[Plain-text document sources]
____________

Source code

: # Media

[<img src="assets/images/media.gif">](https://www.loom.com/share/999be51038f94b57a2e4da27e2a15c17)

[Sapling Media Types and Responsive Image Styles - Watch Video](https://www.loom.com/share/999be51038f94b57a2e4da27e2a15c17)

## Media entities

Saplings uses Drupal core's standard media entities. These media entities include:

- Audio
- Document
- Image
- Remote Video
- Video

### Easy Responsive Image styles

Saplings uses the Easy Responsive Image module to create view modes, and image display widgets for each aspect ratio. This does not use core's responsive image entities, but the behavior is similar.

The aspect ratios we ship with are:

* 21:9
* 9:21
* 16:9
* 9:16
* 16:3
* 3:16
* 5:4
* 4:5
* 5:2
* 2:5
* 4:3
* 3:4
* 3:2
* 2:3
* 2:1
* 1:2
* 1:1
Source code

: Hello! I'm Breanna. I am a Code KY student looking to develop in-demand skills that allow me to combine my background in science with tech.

____________

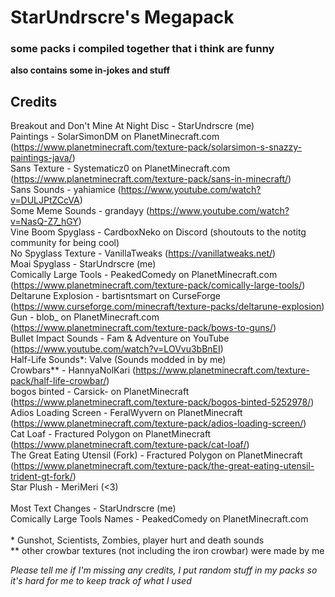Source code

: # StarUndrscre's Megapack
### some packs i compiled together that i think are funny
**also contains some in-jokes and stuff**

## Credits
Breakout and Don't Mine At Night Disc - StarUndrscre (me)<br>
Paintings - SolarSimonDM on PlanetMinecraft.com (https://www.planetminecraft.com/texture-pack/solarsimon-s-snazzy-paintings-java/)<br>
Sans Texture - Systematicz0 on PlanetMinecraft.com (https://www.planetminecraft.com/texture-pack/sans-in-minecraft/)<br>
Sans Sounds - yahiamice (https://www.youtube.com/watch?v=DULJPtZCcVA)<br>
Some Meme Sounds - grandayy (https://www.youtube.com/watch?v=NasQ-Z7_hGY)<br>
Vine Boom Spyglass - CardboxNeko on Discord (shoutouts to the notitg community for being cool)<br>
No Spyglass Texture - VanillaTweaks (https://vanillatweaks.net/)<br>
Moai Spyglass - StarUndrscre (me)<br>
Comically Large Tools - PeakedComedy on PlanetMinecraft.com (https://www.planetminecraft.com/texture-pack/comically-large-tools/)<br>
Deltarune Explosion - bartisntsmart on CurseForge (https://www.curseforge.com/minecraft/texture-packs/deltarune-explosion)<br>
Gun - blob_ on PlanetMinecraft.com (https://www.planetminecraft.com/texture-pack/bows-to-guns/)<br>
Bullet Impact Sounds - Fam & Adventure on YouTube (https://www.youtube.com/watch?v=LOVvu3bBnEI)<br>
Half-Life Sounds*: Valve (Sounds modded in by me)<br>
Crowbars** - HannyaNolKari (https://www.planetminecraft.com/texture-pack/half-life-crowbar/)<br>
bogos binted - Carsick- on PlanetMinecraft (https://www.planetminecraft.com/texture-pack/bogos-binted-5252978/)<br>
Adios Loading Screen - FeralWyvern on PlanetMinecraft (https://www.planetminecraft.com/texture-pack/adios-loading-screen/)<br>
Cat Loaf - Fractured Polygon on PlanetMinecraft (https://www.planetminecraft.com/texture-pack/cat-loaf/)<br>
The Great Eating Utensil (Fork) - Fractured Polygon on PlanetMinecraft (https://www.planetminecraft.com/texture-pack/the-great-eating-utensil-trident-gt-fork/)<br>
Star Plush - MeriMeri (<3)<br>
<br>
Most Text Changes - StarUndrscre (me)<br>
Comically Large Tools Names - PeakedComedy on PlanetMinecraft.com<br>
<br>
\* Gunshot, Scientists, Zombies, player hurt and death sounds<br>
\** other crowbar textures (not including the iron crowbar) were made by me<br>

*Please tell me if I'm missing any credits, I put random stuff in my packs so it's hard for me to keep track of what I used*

____________

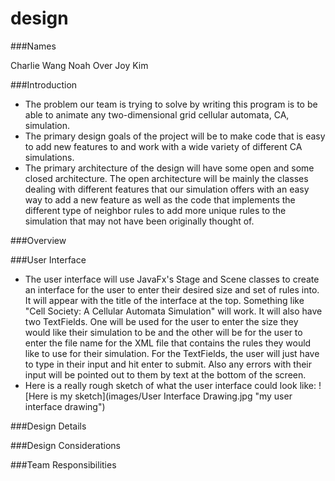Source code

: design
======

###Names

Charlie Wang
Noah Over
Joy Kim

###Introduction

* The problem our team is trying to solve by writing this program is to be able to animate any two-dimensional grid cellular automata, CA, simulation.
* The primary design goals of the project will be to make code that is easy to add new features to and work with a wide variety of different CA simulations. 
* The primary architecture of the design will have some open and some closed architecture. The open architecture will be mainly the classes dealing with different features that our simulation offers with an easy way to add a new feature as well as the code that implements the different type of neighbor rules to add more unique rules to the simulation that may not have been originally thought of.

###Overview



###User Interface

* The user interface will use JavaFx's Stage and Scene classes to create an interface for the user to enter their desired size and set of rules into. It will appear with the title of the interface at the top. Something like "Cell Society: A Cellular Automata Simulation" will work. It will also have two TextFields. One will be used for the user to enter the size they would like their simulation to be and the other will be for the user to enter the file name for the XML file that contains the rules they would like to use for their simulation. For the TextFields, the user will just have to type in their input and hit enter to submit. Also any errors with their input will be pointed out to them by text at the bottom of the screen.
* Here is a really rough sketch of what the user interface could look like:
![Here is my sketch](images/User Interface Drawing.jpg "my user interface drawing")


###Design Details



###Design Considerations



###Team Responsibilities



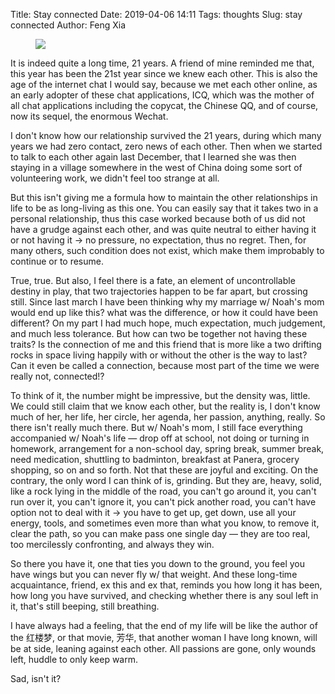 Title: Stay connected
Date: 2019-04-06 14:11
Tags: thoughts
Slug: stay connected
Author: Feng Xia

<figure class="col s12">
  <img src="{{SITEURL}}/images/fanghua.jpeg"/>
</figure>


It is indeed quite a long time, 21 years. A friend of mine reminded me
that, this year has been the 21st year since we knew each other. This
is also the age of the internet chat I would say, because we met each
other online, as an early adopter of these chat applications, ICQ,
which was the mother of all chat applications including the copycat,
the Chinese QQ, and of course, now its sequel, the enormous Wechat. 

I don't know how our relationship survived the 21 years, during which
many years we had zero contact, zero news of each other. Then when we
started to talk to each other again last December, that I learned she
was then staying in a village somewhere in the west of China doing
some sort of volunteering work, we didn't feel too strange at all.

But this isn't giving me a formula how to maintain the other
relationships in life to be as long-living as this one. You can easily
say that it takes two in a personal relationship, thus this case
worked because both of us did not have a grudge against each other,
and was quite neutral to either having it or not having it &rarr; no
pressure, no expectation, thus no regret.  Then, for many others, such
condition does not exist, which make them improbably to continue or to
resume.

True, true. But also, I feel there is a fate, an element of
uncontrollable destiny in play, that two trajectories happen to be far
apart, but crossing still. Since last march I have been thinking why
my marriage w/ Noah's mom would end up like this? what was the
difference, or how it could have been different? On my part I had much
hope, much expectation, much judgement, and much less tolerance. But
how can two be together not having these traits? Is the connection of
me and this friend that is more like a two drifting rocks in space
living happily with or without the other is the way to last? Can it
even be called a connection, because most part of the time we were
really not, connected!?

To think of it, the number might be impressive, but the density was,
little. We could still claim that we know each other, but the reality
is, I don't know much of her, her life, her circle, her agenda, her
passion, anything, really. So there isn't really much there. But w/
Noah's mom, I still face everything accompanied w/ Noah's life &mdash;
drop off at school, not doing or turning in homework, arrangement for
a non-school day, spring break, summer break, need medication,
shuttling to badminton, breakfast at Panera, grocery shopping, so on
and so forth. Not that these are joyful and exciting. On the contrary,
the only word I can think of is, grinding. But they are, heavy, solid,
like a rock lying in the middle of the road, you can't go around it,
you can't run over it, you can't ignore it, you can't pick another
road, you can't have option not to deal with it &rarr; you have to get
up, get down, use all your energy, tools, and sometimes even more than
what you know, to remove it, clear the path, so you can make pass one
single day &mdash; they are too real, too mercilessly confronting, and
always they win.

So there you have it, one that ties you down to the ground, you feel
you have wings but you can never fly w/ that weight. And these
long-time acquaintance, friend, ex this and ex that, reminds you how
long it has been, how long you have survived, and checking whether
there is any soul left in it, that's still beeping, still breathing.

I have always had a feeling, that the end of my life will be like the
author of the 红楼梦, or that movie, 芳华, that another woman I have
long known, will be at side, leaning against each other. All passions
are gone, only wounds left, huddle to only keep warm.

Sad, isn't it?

____________

_Problem statement_
Using the data above, repeat exactly the lines that begin at the line with "like a rock" and end at the line with "Sad, isn't it?", both ends included.

_Written solution_
like a rock lying in the middle of the road, you can't go around it,
you can't run over it, you can't ignore it, you can't pick another
road, you can't have option not to deal with it &rarr; you have to get
up, get down, use all your energy, tools, and sometimes even more than
what you know, to remove it, clear the path, so you can make pass one
single day &mdash; they are too real, too mercilessly confronting, and
always they win.

So there you have it, one that ties you down to the ground, you feel
you have wings but you can never fly w/ that weight. And these
long-time acquaintance, friend, ex this and ex that, reminds you how
long it has been, how long you have survived, and checking whether
there is any soul left in it, that's still beeping, still breathing.

I have always had a feeling, that the end of my life will be like the
author of the 红楼梦, or that movie, 芳华, that another woman I have
long known, will be at side, leaning against each other. All passions
are gone, only wounds left, huddle to only keep warm.

Sad, isn't it?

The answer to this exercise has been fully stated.